On 25 February, Trip.com Group, known in China as Ctrip (携程) released its annual financial report detailing Q4 2024 and full-year results. For Q4, the group earned 12.7 billion RMB (1.75 billion USD), increasing 23% year-on-year (YoY). The revenue for the full year 2024 was 53.3 billion RMB (7.35 billion USD), up 20% YoY. Net profit for 2024 reached 17.2 billion RMB (2.37 billion USD), up 23% YoY.

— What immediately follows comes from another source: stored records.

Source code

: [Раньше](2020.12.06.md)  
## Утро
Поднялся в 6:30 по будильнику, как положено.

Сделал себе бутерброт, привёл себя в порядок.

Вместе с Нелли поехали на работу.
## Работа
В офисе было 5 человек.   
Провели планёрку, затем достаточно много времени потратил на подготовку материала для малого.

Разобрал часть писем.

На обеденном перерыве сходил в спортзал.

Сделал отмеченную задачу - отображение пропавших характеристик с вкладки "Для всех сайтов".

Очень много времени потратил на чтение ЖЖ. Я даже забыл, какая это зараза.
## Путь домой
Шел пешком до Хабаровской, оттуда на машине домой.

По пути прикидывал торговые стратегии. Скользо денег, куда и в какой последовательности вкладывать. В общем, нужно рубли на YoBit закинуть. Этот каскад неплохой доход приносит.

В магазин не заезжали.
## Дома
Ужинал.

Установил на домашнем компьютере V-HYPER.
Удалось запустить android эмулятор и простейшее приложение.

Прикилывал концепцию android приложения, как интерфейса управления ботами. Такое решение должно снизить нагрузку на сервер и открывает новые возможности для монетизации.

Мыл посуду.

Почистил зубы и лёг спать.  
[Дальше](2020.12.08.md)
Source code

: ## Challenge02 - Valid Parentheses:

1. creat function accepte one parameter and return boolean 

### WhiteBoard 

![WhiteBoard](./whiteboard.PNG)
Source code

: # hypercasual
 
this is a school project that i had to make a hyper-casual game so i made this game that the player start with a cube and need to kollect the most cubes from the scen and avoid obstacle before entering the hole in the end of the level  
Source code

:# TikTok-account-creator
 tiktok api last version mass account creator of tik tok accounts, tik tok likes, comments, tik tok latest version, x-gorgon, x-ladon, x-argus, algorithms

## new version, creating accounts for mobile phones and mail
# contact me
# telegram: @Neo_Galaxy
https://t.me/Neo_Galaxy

Trip.com Group attributes the continued growth to increasingly strong demand, especially on the international side of its business. Ctrip’s outbound hotel and flight bookings grew by over 20% compared to pre-pandemic levels in 2019, while Trip.com’s hotel and flight bookings entering China grew over 70% YoY. The report shows that, across platforms, Trip.com Group saw “China travel” grow 100% YoY in both Q4 and full-year 2024, among them, visitors from countries with visa waivers grew 150% in the last year.
On 17 February, Trip.com Group made the news when it had a reshuffle of its C-suite, naming a new CPO and division CEOs in the group. Pundits point out that the leadership change is mostly aimed at shifting its strategy towards AI, transport ticketing and business travel. Ctrip, among other OTAs (online travel agencies) are leveraging the increasing practicality of AI models for their products and services.
With the “China travel” trend fuelled by social media earlier this year, Trip.com Group will likely see another successful quarter. However, some critics are concerned that its profitability lacks momentum among higher costs and weak recovery of business trips and advertising. Competitors are also gearing up with AI but how the leading OTAs will fare needs to be monitored.